*** Opening Records supplied ***

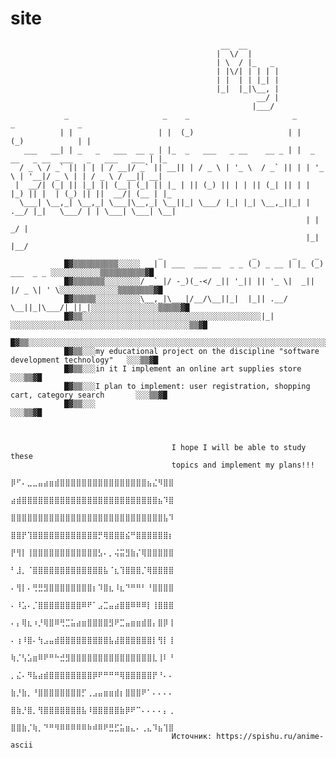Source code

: # site
    
                                                   __  __       
                                                  |  \/  |      
                                                  | \  / |_   _ 
                                                  | |\/| | | | |
                                                  | |  | | |_| |
                                                  |_|  |_|\__, |
                                                           __/ |
                                                          |___/ 
                _                     _    _                       _                      _              _    
               | |                   | |  (_)                     | |                    (_)            | |   
       ___   __| | _   _   ___  __ _ | |_  _   ___   _ __    __ _ | |  _ __   _ __  ___   _   ___   ___ | |_  
      / _ \ / _` || | | | / __|/ _` || __|| | / _ \ | '_ \  / _` || | | '_ \ | '__|/ _ \ | | / _ \ / __|| __| 
     |  __/| (_| || |_| || (__| (_| || |_ | || (_) || | | || (_| || | | |_) || |  | (_) || ||  __/| (__ | |_  
      \___| \__,_| \__,_| \___|\__,_| \__||_| \___/ |_| |_| \__,_||_| | .__/ |_|   \___/ | | \___| \___| \__| 
                                                                      | |               _/ |                  
                                                                      |_|              |__/                   
                                     _                    _        _    _            
                █▓▒▒▒▒▒▒▒▒▒▒░░░░░ __| | ___  ___ __  _ _ (_) _ __ | |_ (_) ___  _ _ ░░░░░░░░░░░▒▒▒▒▒▒▒▒▒▒▓█  
                █▓▒▒▒▒▒▒▒░░░░░░░░/ _` |/ -_)(_-</ _|| '_|| || '_ \|  _|| |/ _ \| ' \░░░░░░░░░░░░░▒▒▒▒▒▒▒▒▓█  
                █▓▒▒▒▒▒░░░░░░░░░░\__,_|\___|/__/\__||_|  |_|| .__/ \__||_|\___/|_||_|░░░░░░░░░░░░░░░▒▒▒▒▒▓█ 
                █▓▒▒░░░░░░░░░░░░░░░░░░░░░░░░░░░░░░░░░░░░░░░░|_|░░░░░░░░░░░░░░░░░░░░░░░░░░░░░░░░░░░░░░░░▒▒▓█                    
                █▓▒▒░░░░░░░░░░░░░░░░░░░░░░░░░░░░░░░░░░░░░░░░░░░░░░░░░░░░░░░░░░░░░░░░░░░░░░░░░░░░░░░░░░░▒▒▓█
                █▓▒▒░░░my educational project on the discipline "software development technology"   ░░░▒▒▓█
                █▓▒▒░░░in it I implement an online art supplies store                               ░░░▒▒▓█
                █▓▒▒░░░I plan to implement: user registration, shopping cart, category search       ░░░▒▒▓█
                █▓▒▒░░░                                                                             ░░░▒▒▓█



                                        I hope I will be able to study these 
                                        topics and implement my plans!!!
                                        ⡿⠋⠄⣀⣀⣤⣴⣶⣾⣿⣿⣿⣿⣿⣿⣿⣿⣿⣿⣿⣿⣿⣿⣿⣿⣦⣌⠻⣿⣿
                                        ⣴⣾⣿⣿⣿⣿⣿⣿⣿⣿⣿⣿⣿⣿⣿⣿⣿⣿⣿⣿⣿⣿⣿⣿⣿⣿⣿⣦⠹⣿
                                        ⣿⣿⣿⣿⣿⣿⣿⣿⣿⣿⣿⣿⣿⣿⣿⣿⣿⣿⣿⣿⣿⣿⣿⣿⣿⣿⣿⣿⣧⠹
                                        ⣿⣿⡟⢹⣿⣿⣿⣿⣿⣿⣿⣿⣿⣿⣿⣿⡛⢿⣿⣿⣿⣮⠛⣿⣿⣿⣿⣿⣿⡆
                                        ⡟⢻⡇⢸⣿⣿⣿⣿⣿⣿⣿⣿⣿⣿⣿⣿⣣⠄⡀⢬⣭⣻⣷⡌⢿⣿⣿⣿⣿⣿
                                        ⠃⣸⡀⠈⣿⣿⣿⣿⣿⣿⣿⣿⣿⣿⣿⣿⣿⣧⠈⣆⢹⣿⣿⣿⡈⢿⣿⣿⣿⣿
                                        ⠄⢻⡇⠄⢛⣛⣻⣿⣿⣿⣿⣿⣿⣿⣿⡆⠹⣿⣆⠸⣆⠙⠛⠛⠃⠘⣿⣿⣿⣿
                                        ⠄⠸⣡⠄⡈⣿⣿⣿⣿⣿⣿⣿⣿⠿⠟⠁⣠⣉⣤⣴⣿⣿⠿⠿⠿⡇⢸⣿⣿⣿
                                        ⠄⡄⢿⣆⠰⡘⢿⣿⠿⢛⣉⣥⣴⣶⣿⣿⣿⣿⣻⠟⣉⣤⣶⣶⣾⣿⡄⣿⡿⢸
                                        ⠄⢰⠸⣿⠄⢳⣠⣤⣾⣿⣿⣿⣿⣿⣿⣿⣿⣿⣧⣼⣿⣿⣿⣿⣿⣿⡇⢻⡇⢸
                                        ⢷⡈⢣⣡⣶⠿⠟⠛⠓⣚⣻⣿⣿⣿⣿⣿⣿⣿⣿⣿⣿⣿⣿⣿⣿⣿⣇⢸⠇⠘
                                        ⡀⣌⠄⠻⣧⣴⣾⣿⣿⣿⣿⣿⣿⣿⣿⡿⠟⠛⠛⠛⢿⣿⣿⣿⣿⣿⡟⠘⠄⠄
                                        ⣷⡘⣷⡀⠘⣿⣿⣿⣿⣿⣿⣿⣿⡋⢀⣠⣤⣶⣶⣾⡆⣿⣿⣿⠟⠁⠄⠄⠄⠄
                                        ⣿⣷⡘⣿⡀⢻⣿⣿⣿⣿⣿⣿⣿⣧⠸⣿⣿⣿⣿⣿⣷⡿⠟⠉⠄⠄⠄⠄⡄⢀
                                        ⣿⣿⣷⡈⢷⡀⠙⠛⠻⠿⠿⠿⠿⠿⠷⠾⠿⠟⣛⣋⣥⣶⣄⠄⢀⣄⠹⣦⢹⣿
                                        Источник: https://spishu.ru/anime-ascii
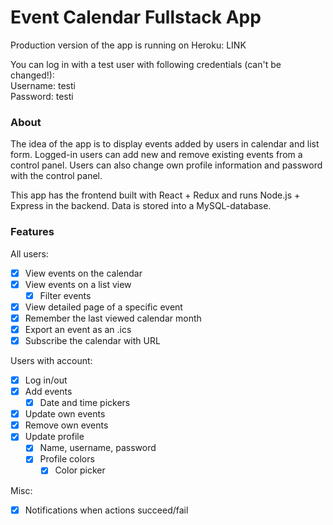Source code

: # Event Calendar Fullstack App
Production version of the app is running on Heroku: LINK

You can log in with a test user with following credentials (can't be changed!):  
Username: testi  
Password: testi

### About
The idea of the app is to display events added by users in calendar and list form. Logged-in users can add new and remove existing events from a control panel. Users can also change own profile information and password with the control panel.

This app has the frontend built with React + Redux and runs Node.js + Express in the backend. Data is stored into a MySQL-database.

### Features

All users:
  - [x] View events on the calendar
  - [x] View events on a list view
    - [x] Filter events
  - [x] View detailed page of a specific event
  - [x] Remember the last viewed calendar month
  - [x] Export an event as an .ics
  - [x] Subscribe the calendar with URL  

Users with account:
  - [x] Log in/out
  - [x] Add events
    - [x] Date and time pickers
  - [x] Update own events
  - [x] Remove own events
  - [x] Update profile
    - [x] Name, username, password
    - [x] Profile colors
      - [x] Color picker

Misc:
  - [x] Notifications when actions succeed/fail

*** Closing Records supplied ***

Task to carry out>
Repeat only the lines starting at the one that contains "### Features" and ending at the last line above, exactly as written.

Your solution>
### Features

All users:
  - [x] View events on the calendar
  - [x] View events on a list view
    - [x] Filter events
  - [x] View detailed page of a specific event
  - [x] Remember the last viewed calendar month
  - [x] Export an event as an .ics
  - [x] Subscribe the calendar with URL  

Users with account:
  - [x] Log in/out
  - [x] Add events
    - [x] Date and time pickers
  - [x] Update own events
  - [x] Remove own events
  - [x] Update profile
    - [x] Name, username, password
    - [x] Profile colors
      - [x] Color picker

Misc:
  - [x] Notifications when actions succeed/fail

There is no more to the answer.